[Opening Records shown section]

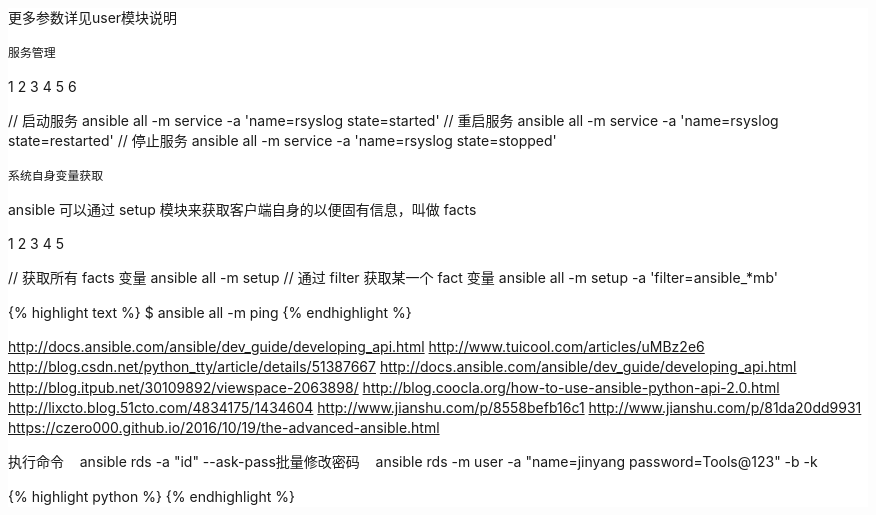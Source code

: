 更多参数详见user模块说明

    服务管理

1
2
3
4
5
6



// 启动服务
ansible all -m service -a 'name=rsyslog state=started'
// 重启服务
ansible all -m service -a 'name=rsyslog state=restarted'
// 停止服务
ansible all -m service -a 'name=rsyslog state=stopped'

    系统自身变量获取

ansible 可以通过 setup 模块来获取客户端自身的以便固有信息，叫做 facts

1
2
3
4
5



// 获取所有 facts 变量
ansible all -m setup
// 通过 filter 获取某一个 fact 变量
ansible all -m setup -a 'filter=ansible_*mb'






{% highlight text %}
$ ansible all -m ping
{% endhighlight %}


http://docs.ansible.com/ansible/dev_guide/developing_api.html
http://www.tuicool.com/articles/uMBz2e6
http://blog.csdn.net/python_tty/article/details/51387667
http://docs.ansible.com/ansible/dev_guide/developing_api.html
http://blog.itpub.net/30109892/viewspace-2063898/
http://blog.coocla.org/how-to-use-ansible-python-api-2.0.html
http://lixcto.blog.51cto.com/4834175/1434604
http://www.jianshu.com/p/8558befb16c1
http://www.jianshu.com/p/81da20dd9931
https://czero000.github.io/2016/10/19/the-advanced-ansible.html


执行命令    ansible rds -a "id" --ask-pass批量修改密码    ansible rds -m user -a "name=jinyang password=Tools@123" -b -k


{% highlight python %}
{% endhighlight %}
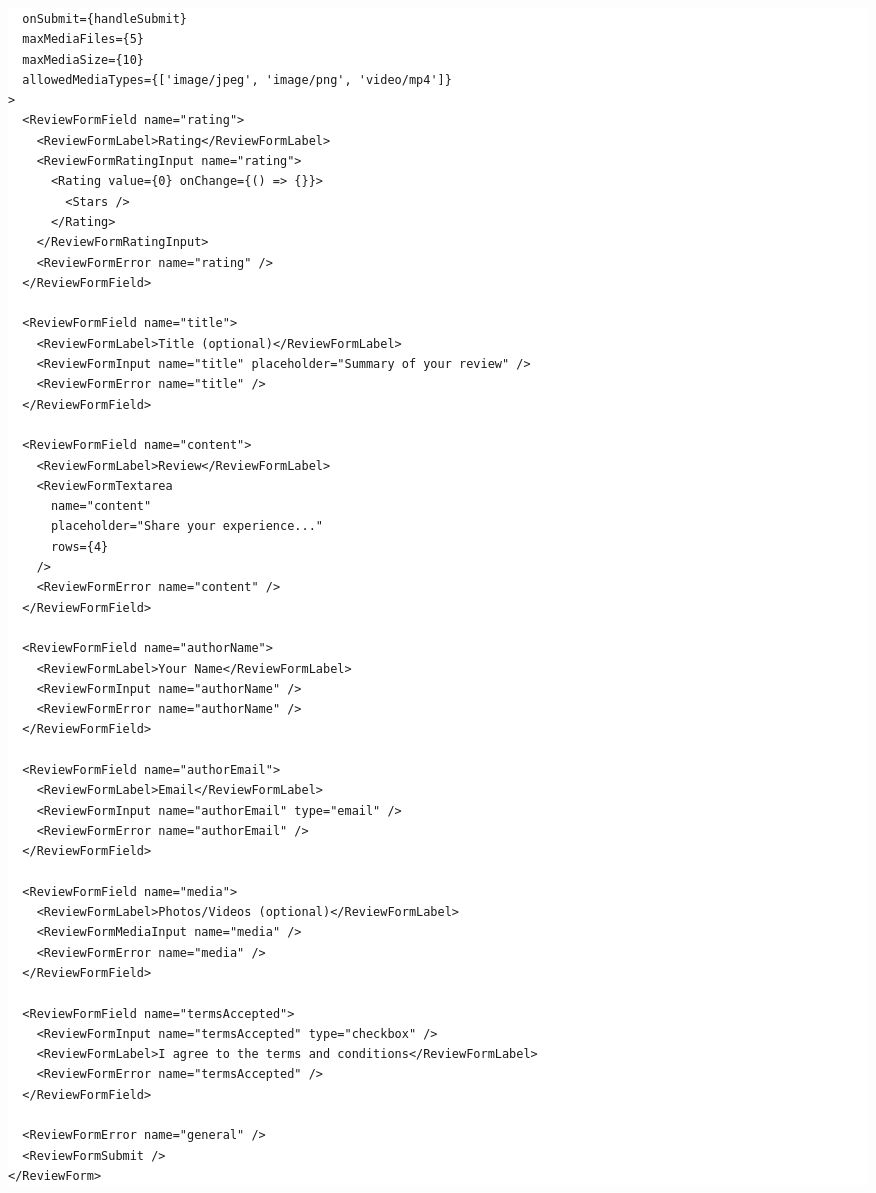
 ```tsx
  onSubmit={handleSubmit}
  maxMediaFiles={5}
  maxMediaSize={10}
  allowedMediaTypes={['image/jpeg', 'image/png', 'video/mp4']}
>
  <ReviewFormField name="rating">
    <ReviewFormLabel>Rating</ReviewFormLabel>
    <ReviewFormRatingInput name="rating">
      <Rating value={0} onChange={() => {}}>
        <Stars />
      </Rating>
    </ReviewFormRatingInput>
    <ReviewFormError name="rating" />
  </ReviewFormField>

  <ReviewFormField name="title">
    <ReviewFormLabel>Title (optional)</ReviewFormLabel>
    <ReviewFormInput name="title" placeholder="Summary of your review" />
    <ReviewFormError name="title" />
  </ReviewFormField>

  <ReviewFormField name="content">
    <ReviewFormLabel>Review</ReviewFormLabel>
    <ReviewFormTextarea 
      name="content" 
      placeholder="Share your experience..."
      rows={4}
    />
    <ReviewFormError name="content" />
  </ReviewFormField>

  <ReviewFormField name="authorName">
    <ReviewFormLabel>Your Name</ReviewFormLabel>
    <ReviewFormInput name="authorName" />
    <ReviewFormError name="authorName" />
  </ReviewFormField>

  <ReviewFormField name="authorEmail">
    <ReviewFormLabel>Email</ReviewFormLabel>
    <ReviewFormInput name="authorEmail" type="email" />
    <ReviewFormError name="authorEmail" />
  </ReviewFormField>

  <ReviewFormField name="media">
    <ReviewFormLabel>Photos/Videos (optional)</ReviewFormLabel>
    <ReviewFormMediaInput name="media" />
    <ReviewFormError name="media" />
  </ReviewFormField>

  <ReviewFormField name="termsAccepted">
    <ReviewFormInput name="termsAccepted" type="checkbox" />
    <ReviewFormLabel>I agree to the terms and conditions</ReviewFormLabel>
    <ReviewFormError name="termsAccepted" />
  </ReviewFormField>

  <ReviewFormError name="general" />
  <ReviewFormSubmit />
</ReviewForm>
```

[Closing Records shown section]

■ **Assignment**
Copy the listing exactly. No images belong in the copy.

■ **Answer to this problem**
Source code

: 更多参数详见user模块说明

    服务管理

1
2
3
4
5
6



// 启动服务
ansible all -m service -a 'name=rsyslog state=started'
// 重启服务
ansible all -m service -a 'name=rsyslog state=restarted'
// 停止服务
ansible all -m service -a 'name=rsyslog state=stopped'

    系统自身变量获取

ansible 可以通过 setup 模块来获取客户端自身的以便固有信息，叫做 facts

1
2
3
4
5



// 获取所有 facts 变量
ansible all -m setup
// 通过 filter 获取某一个 fact 变量
ansible all -m setup -a 'filter=ansible_*mb'






{% highlight text %}
$ ansible all -m ping
{% endhighlight %}


http://docs.ansible.com/ansible/dev_guide/developing_api.html
http://www.tuicool.com/articles/uMBz2e6
http://blog.csdn.net/python_tty/article/details/51387667
http://docs.ansible.com/ansible/dev_guide/developing_api.html
http://blog.itpub.net/30109892/viewspace-2063898/
http://blog.coocla.org/how-to-use-ansible-python-api-2.0.html
http://lixcto.blog.51cto.com/4834175/1434604
http://www.jianshu.com/p/8558befb16c1
http://www.jianshu.com/p/81da20dd9931
https://czero000.github.io/2016/10/19/the-advanced-ansible.html


执行命令    ansible rds -a "id" --ask-pass批量修改密码    ansible rds -m user -a "name=jinyang password=Tools@123" -b -k


{% highlight python %}
{% endhighlight %}
 ```tsx
  onSubmit={handleSubmit}
  maxMediaFiles={5}
  maxMediaSize={10}
  allowedMediaTypes={['image/jpeg', 'image/png', 'video/mp4']}
>
  <ReviewFormField name="rating">
    <ReviewFormLabel>Rating</ReviewFormLabel>
    <ReviewFormRatingInput name="rating">
      <Rating value={0} onChange={() => {}}>
        <Stars />
      </Rating>
    </ReviewFormRatingInput>
    <ReviewFormError name="rating" />
  </ReviewFormField>

  <ReviewFormField name="title">
    <ReviewFormLabel>Title (optional)</ReviewFormLabel>
    <ReviewFormInput name="title" placeholder="Summary of your review" />
    <ReviewFormError name="title" />
  </ReviewFormField>

  <ReviewFormField name="content">
    <ReviewFormLabel>Review</ReviewFormLabel>
    <ReviewFormTextarea 
      name="content" 
      placeholder="Share your experience..."
      rows={4}
    />
    <ReviewFormError name="content" />
  </ReviewFormField>

  <ReviewFormField name="authorName">
    <ReviewFormLabel>Your Name</ReviewFormLabel>
    <ReviewFormInput name="authorName" />
    <ReviewFormError name="authorName" />
  </ReviewFormField>

  <ReviewFormField name="authorEmail">
    <ReviewFormLabel>Email</ReviewFormLabel>
    <ReviewFormInput name="authorEmail" type="email" />
    <ReviewFormError name="authorEmail" />
  </ReviewFormField>

  <ReviewFormField name="media">
    <ReviewFormLabel>Photos/Videos (optional)</ReviewFormLabel>
    <ReviewFormMediaInput name="media" />
    <ReviewFormError name="media" />
  </ReviewFormField>

  <ReviewFormField name="termsAccepted">
    <ReviewFormInput name="termsAccepted" type="checkbox" />
    <ReviewFormLabel>I agree to the terms and conditions</ReviewFormLabel>
    <ReviewFormError name="termsAccepted" />
  </ReviewFormField>

  <ReviewFormError name="general" />
  <ReviewFormSubmit />
</ReviewForm>
```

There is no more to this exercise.